(Information Opens)
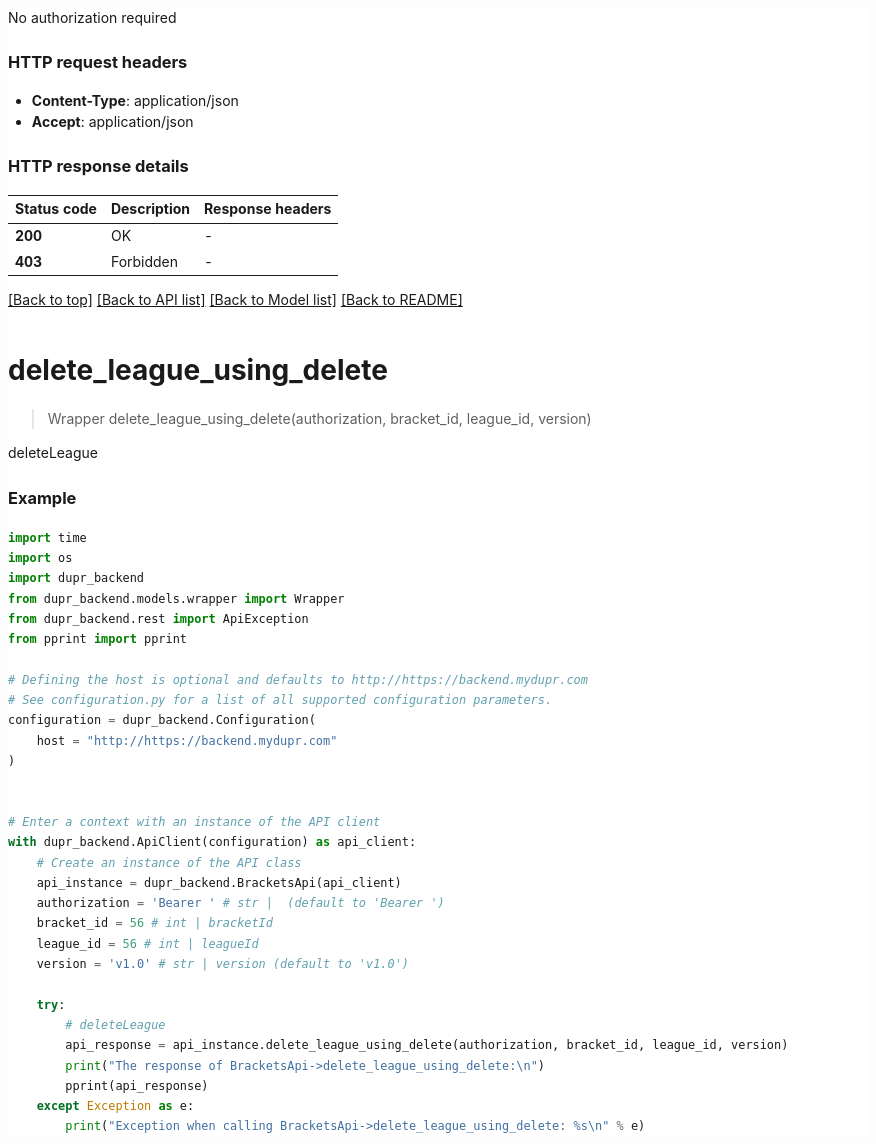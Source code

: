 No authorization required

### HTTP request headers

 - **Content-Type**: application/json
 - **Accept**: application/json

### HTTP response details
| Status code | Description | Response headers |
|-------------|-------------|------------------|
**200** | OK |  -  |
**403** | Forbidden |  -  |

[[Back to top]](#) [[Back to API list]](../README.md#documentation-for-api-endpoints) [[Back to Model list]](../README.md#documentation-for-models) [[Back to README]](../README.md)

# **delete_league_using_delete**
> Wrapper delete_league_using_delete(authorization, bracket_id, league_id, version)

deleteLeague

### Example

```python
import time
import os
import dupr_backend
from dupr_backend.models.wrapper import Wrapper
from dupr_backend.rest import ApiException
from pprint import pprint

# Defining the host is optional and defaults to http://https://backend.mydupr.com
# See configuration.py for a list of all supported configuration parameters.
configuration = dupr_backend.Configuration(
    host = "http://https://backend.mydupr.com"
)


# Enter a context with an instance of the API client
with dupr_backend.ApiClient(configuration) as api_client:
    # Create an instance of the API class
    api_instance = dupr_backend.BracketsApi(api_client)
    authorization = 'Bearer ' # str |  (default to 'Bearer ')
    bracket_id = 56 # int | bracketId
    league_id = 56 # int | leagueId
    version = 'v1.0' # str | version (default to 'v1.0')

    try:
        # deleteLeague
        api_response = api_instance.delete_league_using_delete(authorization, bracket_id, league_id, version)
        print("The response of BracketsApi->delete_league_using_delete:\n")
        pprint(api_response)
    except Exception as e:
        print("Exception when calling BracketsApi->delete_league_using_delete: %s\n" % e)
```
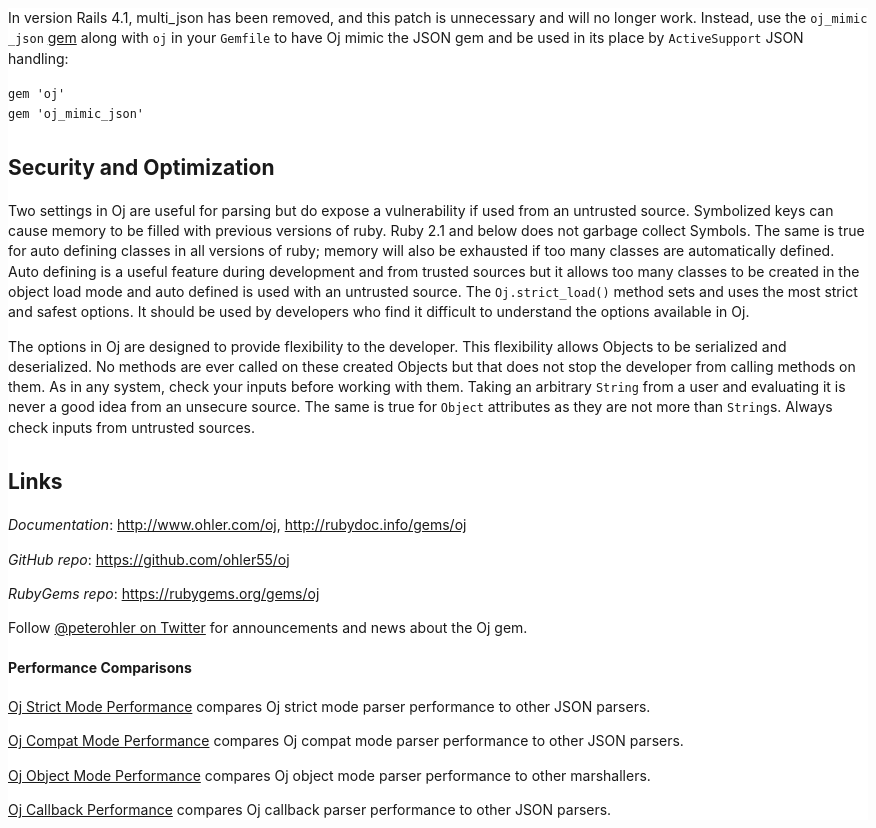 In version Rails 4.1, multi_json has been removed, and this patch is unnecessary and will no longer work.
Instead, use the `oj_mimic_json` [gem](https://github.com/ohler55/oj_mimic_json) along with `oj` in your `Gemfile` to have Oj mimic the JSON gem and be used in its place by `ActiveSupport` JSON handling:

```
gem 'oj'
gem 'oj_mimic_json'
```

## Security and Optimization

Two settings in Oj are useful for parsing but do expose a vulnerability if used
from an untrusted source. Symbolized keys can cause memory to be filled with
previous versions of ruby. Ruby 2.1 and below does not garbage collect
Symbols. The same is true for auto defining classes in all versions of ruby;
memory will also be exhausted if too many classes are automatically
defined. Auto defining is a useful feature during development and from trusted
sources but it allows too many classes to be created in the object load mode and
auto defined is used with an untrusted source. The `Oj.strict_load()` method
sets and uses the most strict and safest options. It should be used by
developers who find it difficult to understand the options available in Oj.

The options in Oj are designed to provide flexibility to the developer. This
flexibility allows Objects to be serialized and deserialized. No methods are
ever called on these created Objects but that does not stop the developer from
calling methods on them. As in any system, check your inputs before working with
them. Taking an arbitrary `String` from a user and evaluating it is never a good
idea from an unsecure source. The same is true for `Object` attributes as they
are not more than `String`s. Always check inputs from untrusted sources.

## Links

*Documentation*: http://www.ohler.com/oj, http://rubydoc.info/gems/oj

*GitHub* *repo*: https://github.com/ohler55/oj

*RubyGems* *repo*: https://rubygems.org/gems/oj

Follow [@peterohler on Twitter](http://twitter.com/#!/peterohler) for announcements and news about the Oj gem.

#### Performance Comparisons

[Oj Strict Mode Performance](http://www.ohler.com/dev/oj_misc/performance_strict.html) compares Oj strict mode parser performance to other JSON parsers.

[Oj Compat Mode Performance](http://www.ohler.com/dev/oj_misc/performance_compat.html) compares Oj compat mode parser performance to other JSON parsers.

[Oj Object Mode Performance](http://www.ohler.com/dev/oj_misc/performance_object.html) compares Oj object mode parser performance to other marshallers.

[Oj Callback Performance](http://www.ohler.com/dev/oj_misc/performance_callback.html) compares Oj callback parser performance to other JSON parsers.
(Information Closes)
(Information Opens)
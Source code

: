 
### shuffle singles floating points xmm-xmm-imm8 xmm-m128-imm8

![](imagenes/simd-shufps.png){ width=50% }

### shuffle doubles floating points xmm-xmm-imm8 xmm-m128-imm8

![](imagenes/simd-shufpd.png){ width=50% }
(Information Closes)
(Information Opens)
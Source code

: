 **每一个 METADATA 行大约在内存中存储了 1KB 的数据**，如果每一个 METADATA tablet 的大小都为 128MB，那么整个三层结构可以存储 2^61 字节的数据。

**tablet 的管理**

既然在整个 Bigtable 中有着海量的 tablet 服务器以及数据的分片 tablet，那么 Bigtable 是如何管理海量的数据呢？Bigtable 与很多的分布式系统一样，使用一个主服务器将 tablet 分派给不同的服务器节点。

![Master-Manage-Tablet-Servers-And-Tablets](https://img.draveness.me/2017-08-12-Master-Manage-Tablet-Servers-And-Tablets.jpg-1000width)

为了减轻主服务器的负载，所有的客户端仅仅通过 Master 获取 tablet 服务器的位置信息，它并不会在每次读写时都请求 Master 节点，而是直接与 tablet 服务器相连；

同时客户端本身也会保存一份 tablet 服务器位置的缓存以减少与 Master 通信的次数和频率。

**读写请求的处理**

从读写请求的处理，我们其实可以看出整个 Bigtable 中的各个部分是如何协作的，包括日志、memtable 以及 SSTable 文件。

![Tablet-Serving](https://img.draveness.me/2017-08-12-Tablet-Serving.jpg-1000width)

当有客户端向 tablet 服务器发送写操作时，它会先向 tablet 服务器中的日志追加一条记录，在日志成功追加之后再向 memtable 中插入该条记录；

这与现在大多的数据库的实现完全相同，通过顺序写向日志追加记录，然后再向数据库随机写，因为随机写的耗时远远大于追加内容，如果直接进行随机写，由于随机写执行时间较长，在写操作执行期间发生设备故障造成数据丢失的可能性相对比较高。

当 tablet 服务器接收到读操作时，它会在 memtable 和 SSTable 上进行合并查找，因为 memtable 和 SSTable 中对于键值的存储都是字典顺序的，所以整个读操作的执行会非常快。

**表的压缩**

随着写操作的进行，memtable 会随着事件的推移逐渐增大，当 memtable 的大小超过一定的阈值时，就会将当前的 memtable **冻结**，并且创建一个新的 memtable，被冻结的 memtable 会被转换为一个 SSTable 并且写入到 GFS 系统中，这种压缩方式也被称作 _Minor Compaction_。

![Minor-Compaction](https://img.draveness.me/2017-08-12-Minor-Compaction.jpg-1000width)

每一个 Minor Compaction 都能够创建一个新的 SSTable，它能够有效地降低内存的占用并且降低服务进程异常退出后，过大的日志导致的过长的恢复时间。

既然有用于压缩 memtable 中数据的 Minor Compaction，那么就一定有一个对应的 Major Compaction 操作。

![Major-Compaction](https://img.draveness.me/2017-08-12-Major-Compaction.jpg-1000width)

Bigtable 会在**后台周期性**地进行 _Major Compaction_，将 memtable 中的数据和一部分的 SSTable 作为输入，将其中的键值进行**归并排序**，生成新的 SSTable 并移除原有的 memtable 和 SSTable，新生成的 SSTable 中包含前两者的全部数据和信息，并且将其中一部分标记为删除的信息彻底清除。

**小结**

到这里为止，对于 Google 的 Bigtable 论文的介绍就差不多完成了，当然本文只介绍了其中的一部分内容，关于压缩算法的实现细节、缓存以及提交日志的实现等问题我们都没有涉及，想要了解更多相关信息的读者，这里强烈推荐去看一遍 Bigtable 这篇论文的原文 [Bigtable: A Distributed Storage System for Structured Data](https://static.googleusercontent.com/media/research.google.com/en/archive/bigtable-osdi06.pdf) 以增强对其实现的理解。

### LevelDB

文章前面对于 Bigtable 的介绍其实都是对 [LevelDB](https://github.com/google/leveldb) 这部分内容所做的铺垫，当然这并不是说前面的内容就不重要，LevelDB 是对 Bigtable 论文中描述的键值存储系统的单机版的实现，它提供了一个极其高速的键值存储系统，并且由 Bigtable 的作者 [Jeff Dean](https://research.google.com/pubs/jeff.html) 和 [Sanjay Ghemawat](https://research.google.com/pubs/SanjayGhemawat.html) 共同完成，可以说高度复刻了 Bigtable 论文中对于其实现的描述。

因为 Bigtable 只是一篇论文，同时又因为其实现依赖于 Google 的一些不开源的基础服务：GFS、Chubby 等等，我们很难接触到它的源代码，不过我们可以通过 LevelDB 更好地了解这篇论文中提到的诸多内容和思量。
(Information Closes)
• _To do_: Look through the data above for the string "gems" and copy every line where it appears.

• _Task output_:
*Documentation*: http://www.ohler.com/oj, http://rubydoc.info/gems/oj
*RubyGems* *repo*: https://rubygems.org/gems/oj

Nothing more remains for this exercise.